Pictures paired with source code
────────────────────────────────────────
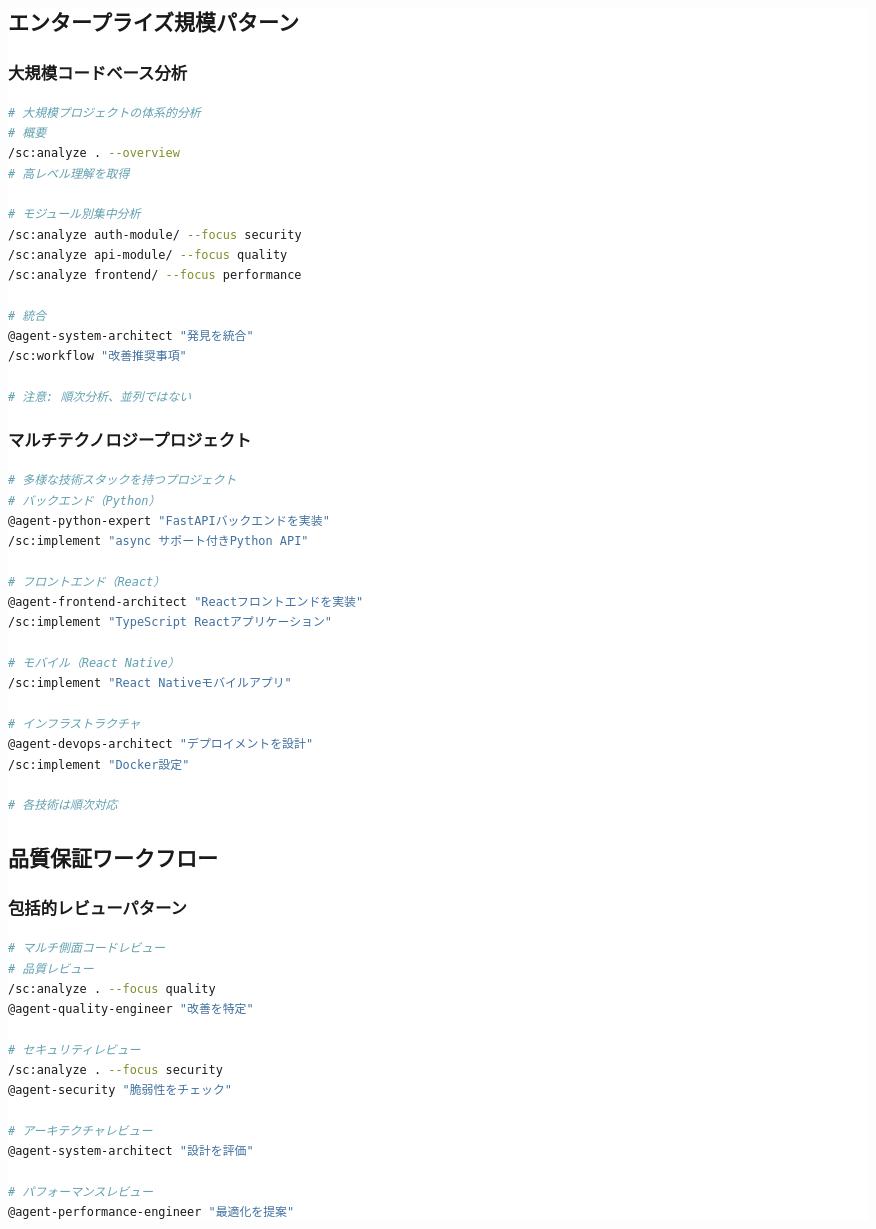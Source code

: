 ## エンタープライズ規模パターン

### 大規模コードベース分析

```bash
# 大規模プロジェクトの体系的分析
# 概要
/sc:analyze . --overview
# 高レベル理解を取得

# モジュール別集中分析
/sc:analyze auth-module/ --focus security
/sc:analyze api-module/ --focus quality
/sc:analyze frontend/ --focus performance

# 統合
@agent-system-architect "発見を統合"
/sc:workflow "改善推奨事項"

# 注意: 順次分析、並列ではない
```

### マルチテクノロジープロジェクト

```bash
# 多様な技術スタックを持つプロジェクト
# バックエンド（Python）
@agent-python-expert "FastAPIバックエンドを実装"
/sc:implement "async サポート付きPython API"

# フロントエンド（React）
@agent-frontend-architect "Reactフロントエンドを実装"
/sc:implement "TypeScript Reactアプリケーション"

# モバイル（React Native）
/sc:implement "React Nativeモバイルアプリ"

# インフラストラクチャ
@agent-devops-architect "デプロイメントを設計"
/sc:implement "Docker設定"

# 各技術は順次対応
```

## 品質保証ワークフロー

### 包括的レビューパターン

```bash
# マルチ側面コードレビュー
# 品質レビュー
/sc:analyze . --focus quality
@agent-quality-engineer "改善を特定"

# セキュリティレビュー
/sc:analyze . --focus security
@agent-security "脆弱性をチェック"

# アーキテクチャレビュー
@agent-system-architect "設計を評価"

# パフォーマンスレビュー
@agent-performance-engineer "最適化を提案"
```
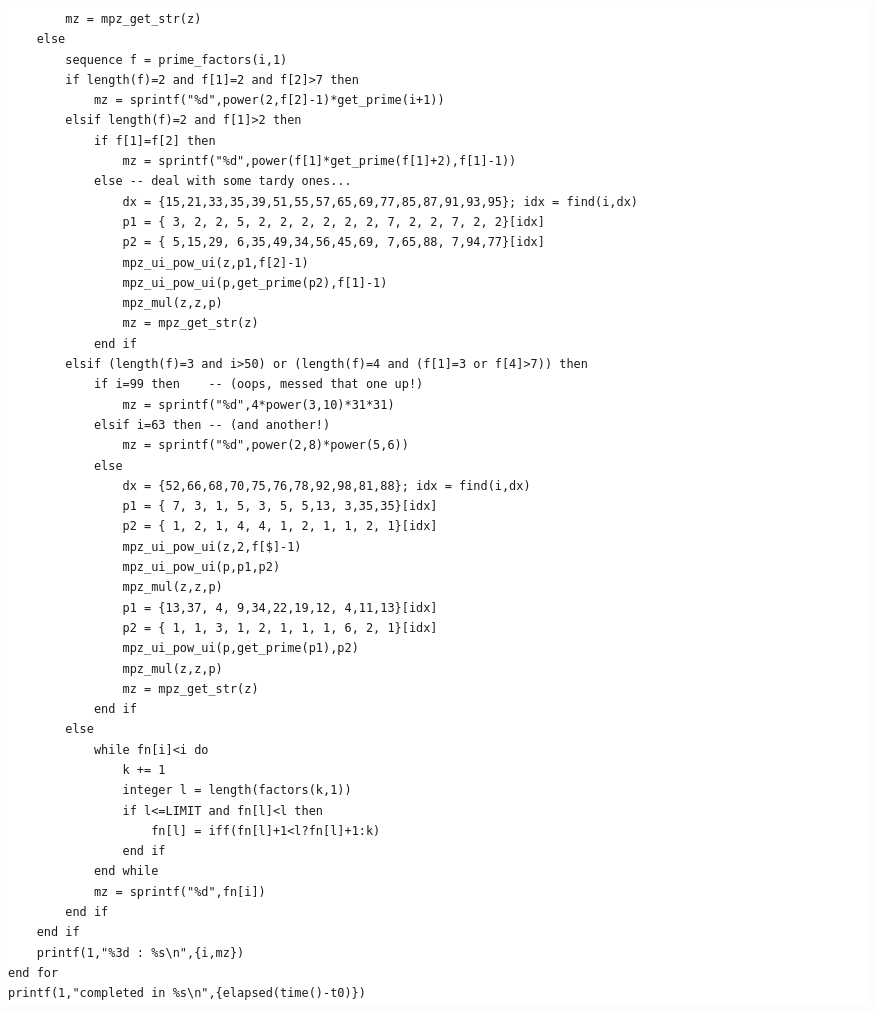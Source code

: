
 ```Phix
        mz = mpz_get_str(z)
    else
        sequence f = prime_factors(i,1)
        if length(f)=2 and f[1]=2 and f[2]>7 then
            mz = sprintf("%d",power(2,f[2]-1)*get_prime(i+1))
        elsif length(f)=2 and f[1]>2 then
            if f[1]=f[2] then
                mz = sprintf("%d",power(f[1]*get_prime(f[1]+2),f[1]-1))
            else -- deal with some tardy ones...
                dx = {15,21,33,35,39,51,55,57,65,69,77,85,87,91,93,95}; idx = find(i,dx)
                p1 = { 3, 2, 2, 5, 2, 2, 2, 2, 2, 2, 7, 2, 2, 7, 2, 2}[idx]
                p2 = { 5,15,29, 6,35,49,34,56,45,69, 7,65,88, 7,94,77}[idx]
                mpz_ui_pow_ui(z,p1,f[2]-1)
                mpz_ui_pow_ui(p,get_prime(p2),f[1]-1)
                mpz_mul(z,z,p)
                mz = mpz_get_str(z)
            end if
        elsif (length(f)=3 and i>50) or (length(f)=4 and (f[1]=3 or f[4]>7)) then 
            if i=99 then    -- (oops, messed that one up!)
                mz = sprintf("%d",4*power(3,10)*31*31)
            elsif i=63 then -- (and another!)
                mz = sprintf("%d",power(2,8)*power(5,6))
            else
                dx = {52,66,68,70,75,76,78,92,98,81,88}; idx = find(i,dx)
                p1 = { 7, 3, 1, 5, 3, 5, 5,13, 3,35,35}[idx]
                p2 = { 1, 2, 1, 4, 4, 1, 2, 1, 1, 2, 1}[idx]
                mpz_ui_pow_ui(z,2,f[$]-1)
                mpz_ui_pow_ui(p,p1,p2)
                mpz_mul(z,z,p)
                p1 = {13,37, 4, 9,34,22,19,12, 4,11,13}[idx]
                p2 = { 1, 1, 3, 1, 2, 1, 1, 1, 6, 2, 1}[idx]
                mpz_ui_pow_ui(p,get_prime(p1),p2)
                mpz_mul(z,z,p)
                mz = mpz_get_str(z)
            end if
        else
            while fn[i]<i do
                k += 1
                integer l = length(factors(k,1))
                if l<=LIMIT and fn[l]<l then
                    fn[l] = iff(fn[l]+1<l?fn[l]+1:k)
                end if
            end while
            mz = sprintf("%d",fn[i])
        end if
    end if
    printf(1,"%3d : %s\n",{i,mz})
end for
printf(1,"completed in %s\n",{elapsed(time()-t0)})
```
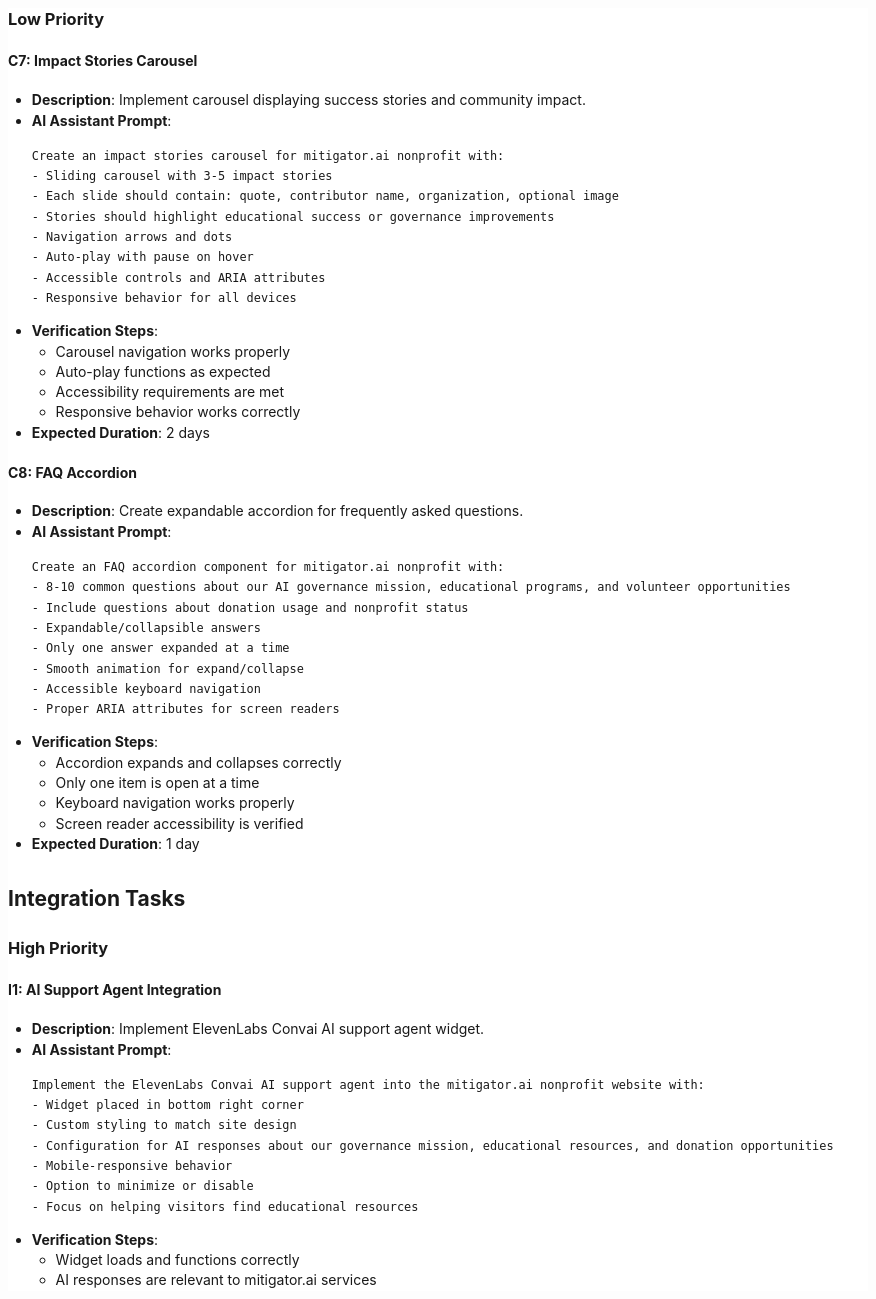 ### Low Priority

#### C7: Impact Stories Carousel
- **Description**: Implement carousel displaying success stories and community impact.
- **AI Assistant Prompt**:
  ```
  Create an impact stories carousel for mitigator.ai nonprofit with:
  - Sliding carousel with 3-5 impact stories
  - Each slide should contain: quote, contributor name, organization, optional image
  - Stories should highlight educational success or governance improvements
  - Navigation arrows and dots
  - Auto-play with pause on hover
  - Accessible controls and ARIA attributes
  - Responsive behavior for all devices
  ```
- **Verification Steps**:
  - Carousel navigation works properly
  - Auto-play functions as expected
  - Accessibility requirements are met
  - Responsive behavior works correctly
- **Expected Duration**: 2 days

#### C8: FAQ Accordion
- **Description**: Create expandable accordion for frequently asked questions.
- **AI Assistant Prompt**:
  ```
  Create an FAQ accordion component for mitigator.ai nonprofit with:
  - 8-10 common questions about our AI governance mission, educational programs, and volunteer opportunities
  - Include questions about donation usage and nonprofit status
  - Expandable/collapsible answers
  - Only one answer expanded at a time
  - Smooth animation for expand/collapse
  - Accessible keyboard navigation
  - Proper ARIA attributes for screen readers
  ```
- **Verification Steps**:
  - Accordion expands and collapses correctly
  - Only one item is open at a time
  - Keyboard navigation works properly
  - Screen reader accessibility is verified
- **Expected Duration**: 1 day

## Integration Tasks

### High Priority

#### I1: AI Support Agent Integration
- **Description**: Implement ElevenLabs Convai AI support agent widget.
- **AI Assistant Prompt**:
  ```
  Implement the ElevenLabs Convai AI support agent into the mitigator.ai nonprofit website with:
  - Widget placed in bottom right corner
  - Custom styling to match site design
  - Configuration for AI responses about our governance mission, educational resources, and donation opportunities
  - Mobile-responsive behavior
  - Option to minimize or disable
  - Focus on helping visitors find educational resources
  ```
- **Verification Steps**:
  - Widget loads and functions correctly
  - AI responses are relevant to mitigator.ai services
────────────────────────────────────────
◆ **ASSIGNMENT**
Check each line above for the string "system" and copy those that have it.

◆ **RESULT FOR THIS EXERCISE**
@agent-system-architect "発見を統合"
@agent-system-architect "設計を評価"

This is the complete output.